Sostenibilità idrica, Singapore leader mondiale. Ma la Cina lo sta raggiungendo

A cura del Pictet-Water Advisory Board di Pictet Asset Management

La necessità aguzza l’ingegno. Essendo  una piccola isola senza  sorgenti,  con riserve idriche limitate, una popolazione in rapida crescita e un’economia in espansione, non dovrebbe stupire  che Singapore  sia diventata un leader globale nella tecnologia  di riciclo e conservazione dell’acqua.

Un ulteriore motivo di impegno è dato dalla dipendenza da un singolo fornitore per l’importazione dell’acqua, la Malesia. Questo espone il Paese a tensioni diplomatiche. Di conseguenza, Singapore  è determinata a raggiungere l’autosufficienza idrica entro il 2060, un anno prima che scada il trattato per l’importazione dell’acqua stipulato  con la Malesia.

La potabilizzazione come risorsa

La città-stato può dare l’esempio ad altre regioni afflitte dalla carenza idrica. Per questo motivo è stata scelta  come destinazione per una visita di ricerca  condotta dai membri del Pictet-Water Advisory Board (il comitato consultivo del fondo Pictet-Water), il cui compito è quello di fornire pareri al nostro team di investimento sulle più recenti  tendenze e novità nel settore idrico.

È emerso che il successo di Singapore  è dovuto a diversi fattori. Di questi,  la tecnologia  è l’aspetto più facile da condividere con il resto del mondo. Singapore  potrebbe insegnare ad altri Paesi ad evitare le perdite  idriche con i big data,  o spiegare la sua iniziativa NEWater, che ripulisce le acque reflue e poi applica ulteriori processi di trattamento – microfiltrazione,  osmosi inversa e disinfezione con ultravioletti. L’acqua resa disponibile grazie a questi processi è ampiamente utilizzata nell’industria  ed è sufficientemente pulita da essere potabile.  Ma il know-how tecnologico da solo non è sufficiente  per alimentare una rivoluzione nel settore dell’acqua.

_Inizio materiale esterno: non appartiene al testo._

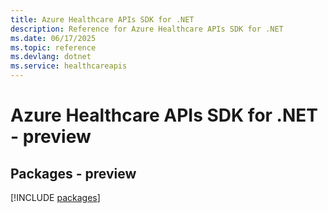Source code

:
 ```yaml
---
title: Azure Healthcare APIs SDK for .NET
description: Reference for Azure Healthcare APIs SDK for .NET
ms.date: 06/17/2025
ms.topic: reference
ms.devlang: dotnet
ms.service: healthcareapis
---
```

# Azure Healthcare APIs SDK for .NET - preview
## Packages - preview
[!INCLUDE [packages](healthcare-apis-index.md)]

Occorrono anche l’investimento  di capitali e le modifiche nelle abitudini dei consumatori. E anche qui Singapore  è al primo posto. La città-stato non è solo uno dei principali centri di ricerca  per la tecnologia  idrica, ma attraverso l’istituzione di enti pubblici pionieri nel settore come la  National Water Agency, PUB, ha anche garantito che la sicurezza e la conservazione dell’acqua siano saldamente al primo posto nell’agenda politica e legislativa.

Limpegno della Cina

Solo Paesi con sfide esistenziali  di pari difficoltà possono avere una motivazione sufficiente  per seguire la strada di Singapore  verso la leadership della sostenibilità idrica. La Cina si distingue  come contendente principale, secondo il nostro Advisory Board. Vi abita il 20% della popolazione mondiale,  ma solo il 7% dispone  di acqua corrente.

Le autorità  si sono impegnate: solo nella prima metà del 2017, la Cina ha lanciato circa 8000  progetti di pulizia dell’acqua, per un valore pari a 100 miliardi di dollari. Sono anche in corso iniziative per cambiare il comportamento pubblico,  come le campagne educative nelle scuole,  multe più elevate  per chi inquina e la nomina di 200.000 “responsabili dei fiumi” locali con la responsabilità personale per la qualità dell’acqua nelle loro aree.

Con il sostegno – e il denaro  – del governo, la tecnologia  e l’innovazione non dovrebbero trovare grandi ostacoli. Le società idriche di Singapore  sono in prima fila per sfruttare il nascente impegno di Pechino  per la sostenibilità.